LE CAIRE (Reuters) - La nouvelle Constitution a été adoptée en Egypte malgré la forte opposition des laïcs et des chrétiens, selon les résultats non-officiels du référendum portant sur le texte défendu par les islamistes.

Près de 64% des Egyptiens se sont prononcés en faveur de la nouvelle Constitution lors du référendum dont la deuxième phase se déroulait samedi, a indiqué un responsable des Frères musulmans, citant des résultats non-officiels.

La victoire du "oui" était attendue après le succès enregistré par les défenseurs du texte lors de la première phase du scrutin, le 15 décembre, avec 57% des électeurs favorables au projet, selon des estimations non-officielles.

"Selon nos calculs, le résultat final du second tour est de 71% de 'oui' et le résultat final (des deux phases) est de 63,8%", a dit le responsable de la confrérie islamiste dont est issu le président Mohamed Morsi.

Les sondages sortie des urnes du Front de salut national, la principale coalition de l'opposition égyptienne, confirment également la victoire du "oui", selon un responsable du FSN.

"Ils (les islamistes) dirigent le pays, organisent le vote et influencent les gens, à quoi d'autre pouvions-nous nous attendre?", s'est interrogé ce responsable.

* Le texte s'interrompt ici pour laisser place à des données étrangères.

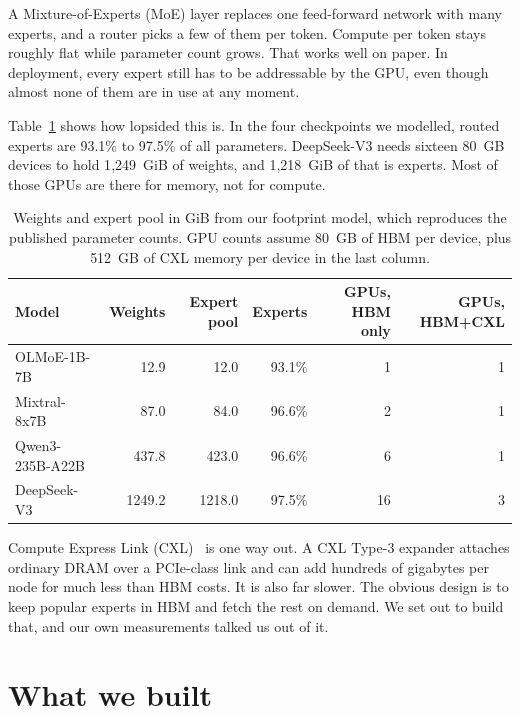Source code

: \documentclass[10pt,a4paper]{article}
\begin{document}
A Mixture-of-Experts (MoE) layer replaces one feed-forward network with many
experts, and a router picks a few of them per token. Compute per token stays
roughly flat while parameter count grows. That works well on paper. In deployment,
every expert still has to be addressable by the GPU, even though almost none of
them are in use at any moment.

Table~\ref{tab:footprint} shows how lopsided this is. In the four checkpoints we
modelled, routed experts are 93.1\% to 97.5\% of all parameters. DeepSeek-V3 needs
sixteen 80~GB devices to hold 1{,}249~GiB of weights, and 1{,}218~GiB of that is
experts. Most of those GPUs are there for memory, not for compute.

\begin{table}[htbp]
\centering\small
\caption{Weights and expert pool in GiB from our footprint model, which
reproduces the published parameter counts. GPU counts assume 80~GB of HBM per
device, plus 512~GB of CXL memory per device in the last column.}
\label{tab:footprint}
\begin{tabular}{lrrrrr}
\toprule
Model & Weights & Expert pool & Experts & GPUs, HBM only & GPUs, HBM+CXL \\
\midrule
OLMoE-1B-7B~\cite{olmoe}       & 12.9   & 12.0   & 93.1\% & 1  & 1 \\
Mixtral-8x7B~\cite{mixtral}    & 87.0   & 84.0   & 96.6\% & 2  & 1 \\
Qwen3-235B-A22B~\cite{qwen3}   & 437.8  & 423.0  & 96.6\% & 6  & 1 \\
DeepSeek-V3~\cite{dsv3}        & 1249.2 & 1218.0 & 97.5\% & 16 & 3 \\
\bottomrule
\end{tabular}
\end{table}

Compute Express Link (CXL)~\cite{cxl} is one way out. A CXL Type-3 expander
attaches ordinary DRAM over a PCIe-class link and can add hundreds of gigabytes
per node for much less than HBM costs. It is also far slower. The obvious design
is to keep popular experts in HBM and fetch the rest on demand. We set out to
build that, and our own measurements talked us out of it.

\section{What we built}
\end{document}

Selon les Frères musulmans, un tiers des électeurs appelés à voter se sont rendus aux urnes. Les résultats officiels ne devraient pas être connus avant lundi. En cas de victoire du "oui", des élections législatives auront lieu d'ici deux mois.

Avant même l'annonce des premiers résultats, le vice-président Mahmoud Mekky a annoncé samedi sa démission, expliquant que sa qualité de magistrat ne lui permettait pas de remplir correctement ses fonctions auprès du chef de l'Etat.

Le projet de Constitution ne prévoit plus de poste de vice-président et Mekky avait déjà indiqué qu'il démissionnerait si le projet était adopté par les électeurs.

FRAUDES ET IRRÉGULARITÉS

Plusieurs organisations de défense des droits de l'homme ont de nouveau dénoncé samedi des fraudes et de nombreuses irrégularités, comme l'inscription d'électeurs fictifs ou l'ouverture tardive de certains bureaux de vote.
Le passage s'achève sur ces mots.